Anyway, onto some class notes and combinations:
In beginner class, we did frappes on releve, the kind where the foot stays pointed instead of flexed when it comes in. We also worked on beated frappes, at a really slow tempo that seemed to actually make it more difficult.
At NS, we did a fun barre combination with fondues up to releve devant, a la seconde, and derriere, then balance in arabesque on releve, bring the leg to attitude derriere and arms in high fifth and balance (umm, the balance is not going to happen, only on flat for now), allonge, penchee arabesque, sous-sus, soutenu, other side. Although fun, it was a little confusing, and some of the newer students were looking completely mystified.
We did some pretty long (for beginner class) center combinations. One was across the floor 2 waltz step turns, tombe, pas de bourre, pirouette en dehors, 4 balancés, repeat.
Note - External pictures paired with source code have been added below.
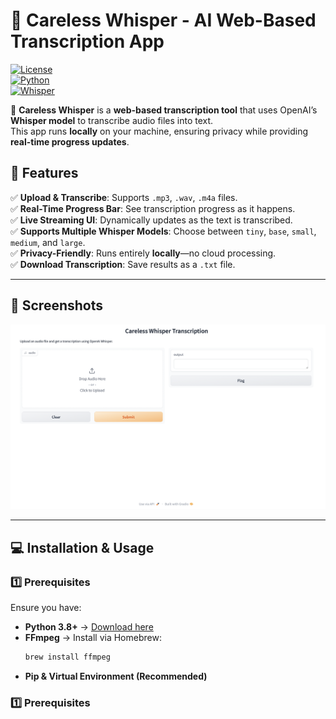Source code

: # 🎤 Careless Whisper - AI Web-Based Transcription App  

[![License](https://img.shields.io/badge/license-MIT-blue.svg)](LICENSE)  
[![Python](https://img.shields.io/badge/python-3.8%2B-blue)](https://www.python.org/downloads/)  
[![Whisper](https://img.shields.io/badge/Powered%20By-OpenAI%20Whisper-blue)](https://openai.com/research/whisper)  

🚀 **Careless Whisper** is a **web-based transcription tool** that uses OpenAI’s **Whisper model** to transcribe audio files into text.  
This app runs **locally** on your machine, ensuring privacy while providing **real-time progress updates**.  

## **🔹 Features**  
✅ **Upload & Transcribe**: Supports `.mp3`, `.wav`, `.m4a` files.  
✅ **Real-Time Progress Bar**: See transcription progress as it happens.  
✅ **Live Streaming UI**: Dynamically updates as the text is transcribed.  
✅ **Supports Multiple Whisper Models**: Choose between `tiny`, `base`, `small`, `medium`, and `large`.  
✅ **Privacy-Friendly**: Runs entirely **locally**—no cloud processing.  
✅ **Download Transcription**: Save results as a `.txt` file.  

---

## **📸 Screenshots**  
![Screenshot of Whisper AI Web App](./assets/Screenshot.png)  

---

## **💻 Installation & Usage**  
### **1️⃣ Prerequisites**  
Ensure you have:  
- **Python 3.8+** → [Download here](https://www.python.org/downloads/)  
- **FFmpeg** → Install via Homebrew:  
  ```bash
  brew install ffmpeg
  ```
- **Pip & Virtual Environment (Recommended)**

### **1️⃣ Prerequisites**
It was manageable, though I think after the first time through my timing was off.
Another combination was: slow ballet walks with port de bras, faster ballet walk on releve, grand plie in fifth (or third), developpe devant, developpe a la seconde, developpe derriere, 2 pas de bourre, tendu derriere, rond de jambe the leg to tendu devant, pique sous-sus. This one was also manageable, though honestly I have a tendency to blank out what the next step will be the first time through. I’ve also noticed it tends to especially happen when the next step is a pas de bourre – what is up with that?!
There was also a combination that was (glissade, petit jete)x2, 2 regular pas de bourres, 2 pas de bourres with picking up the foot to passe instead of coupe, soutenu in place, glissade, assemble, repeat. It was a really fun combination, possibly because it included a variety of steps and it wasn’t quite up to regulation petit allegro tempo. I really enjoyed it though. F Teacher corrected me on my petit jetes traveling too much from side to side, as they’re supposed to stay in place.
We worked on tombe, pas de bourre, glissade, pas de chat, repeat, across the floor. R Teacher mentioned that on my pas de chats, my second leg to jump tends to lose its turn out. So that’s something I will be keeping an eye out. My glissades a la second seem to be getting much better, but since we haven’t really practiced the glissades to the front in beginner class I’m worried they will still make no sense when I try Intermediate class again (if I do, which I’m feeling like I want to, but being a little more careful this time). But I do feel much stronger in my jumps in general, from basic sautes to assembles and sissones.